DESCRIPTION OF THE TASK: All of the data needs to be printed again, exactly as written.

(Saved entries)
-.-.-
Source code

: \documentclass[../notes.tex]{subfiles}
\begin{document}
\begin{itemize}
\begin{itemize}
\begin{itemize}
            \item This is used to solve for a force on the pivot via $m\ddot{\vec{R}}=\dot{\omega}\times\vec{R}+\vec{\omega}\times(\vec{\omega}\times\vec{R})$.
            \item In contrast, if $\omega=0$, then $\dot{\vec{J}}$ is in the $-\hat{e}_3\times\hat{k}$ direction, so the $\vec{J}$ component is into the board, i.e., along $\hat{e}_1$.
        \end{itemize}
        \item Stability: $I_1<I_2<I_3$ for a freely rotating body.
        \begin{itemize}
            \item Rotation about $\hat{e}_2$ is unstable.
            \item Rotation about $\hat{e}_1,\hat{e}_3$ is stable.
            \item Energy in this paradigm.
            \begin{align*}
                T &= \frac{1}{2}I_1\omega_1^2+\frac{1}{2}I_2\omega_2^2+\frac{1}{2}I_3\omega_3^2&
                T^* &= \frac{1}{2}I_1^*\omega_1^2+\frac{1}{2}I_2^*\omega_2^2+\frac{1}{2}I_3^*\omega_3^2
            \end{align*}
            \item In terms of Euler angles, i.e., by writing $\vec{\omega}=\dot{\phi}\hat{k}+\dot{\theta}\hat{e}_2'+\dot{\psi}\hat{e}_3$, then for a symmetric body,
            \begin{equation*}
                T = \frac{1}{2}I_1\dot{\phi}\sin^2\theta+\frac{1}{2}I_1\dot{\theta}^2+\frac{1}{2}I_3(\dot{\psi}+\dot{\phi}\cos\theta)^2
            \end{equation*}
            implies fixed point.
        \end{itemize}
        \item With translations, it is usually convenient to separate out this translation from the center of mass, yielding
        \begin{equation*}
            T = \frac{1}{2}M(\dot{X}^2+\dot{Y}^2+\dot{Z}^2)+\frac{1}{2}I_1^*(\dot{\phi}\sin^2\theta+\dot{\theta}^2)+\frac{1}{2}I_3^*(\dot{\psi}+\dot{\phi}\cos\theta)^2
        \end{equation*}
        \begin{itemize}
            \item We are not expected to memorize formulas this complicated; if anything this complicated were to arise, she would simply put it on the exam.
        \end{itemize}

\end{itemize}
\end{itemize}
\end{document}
-.-.-
COMPLETED EXERCISE:
Source code

: \documentclass[../notes.tex]{subfiles}
\begin{document}
\begin{itemize}
\begin{itemize}
\begin{itemize}
            \item This is used to solve for a force on the pivot via $m\ddot{\vec{R}}=\dot{\omega}\times\vec{R}+\vec{\omega}\times(\vec{\omega}\times\vec{R})$.
            \item In contrast, if $\omega=0$, then $\dot{\vec{J}}$ is in the $-\hat{e}_3\times\hat{k}$ direction, so the $\vec{J}$ component is into the board, i.e., along $\hat{e}_1$.
        \end{itemize}
        \item Stability: $I_1<I_2<I_3$ for a freely rotating body.
        \begin{itemize}
            \item Rotation about $\hat{e}_2$ is unstable.
            \item Rotation about $\hat{e}_1,\hat{e}_3$ is stable.
            \item Energy in this paradigm.
            \begin{align*}
                T &= \frac{1}{2}I_1\omega_1^2+\frac{1}{2}I_2\omega_2^2+\frac{1}{2}I_3\omega_3^2&
                T^* &= \frac{1}{2}I_1^*\omega_1^2+\frac{1}{2}I_2^*\omega_2^2+\frac{1}{2}I_3^*\omega_3^2
            \end{align*}
            \item In terms of Euler angles, i.e., by writing $\vec{\omega}=\dot{\phi}\hat{k}+\dot{\theta}\hat{e}_2'+\dot{\psi}\hat{e}_3$, then for a symmetric body,
            \begin{equation*}
                T = \frac{1}{2}I_1\dot{\phi}\sin^2\theta+\frac{1}{2}I_1\dot{\theta}^2+\frac{1}{2}I_3(\dot{\psi}+\dot{\phi}\cos\theta)^2
            \end{equation*}
            implies fixed point.
        \end{itemize}
        \item With translations, it is usually convenient to separate out this translation from the center of mass, yielding
        \begin{equation*}
            T = \frac{1}{2}M(\dot{X}^2+\dot{Y}^2+\dot{Z}^2)+\frac{1}{2}I_1^*(\dot{\phi}\sin^2\theta+\dot{\theta}^2)+\frac{1}{2}I_3^*(\dot{\psi}+\dot{\phi}\cos\theta)^2
        \end{equation*}
        \begin{itemize}
            \item We are not expected to memorize formulas this complicated; if anything this complicated were to arise, she would simply put it on the exam.
        \end{itemize}

\end{itemize}
\end{itemize}
\end{document}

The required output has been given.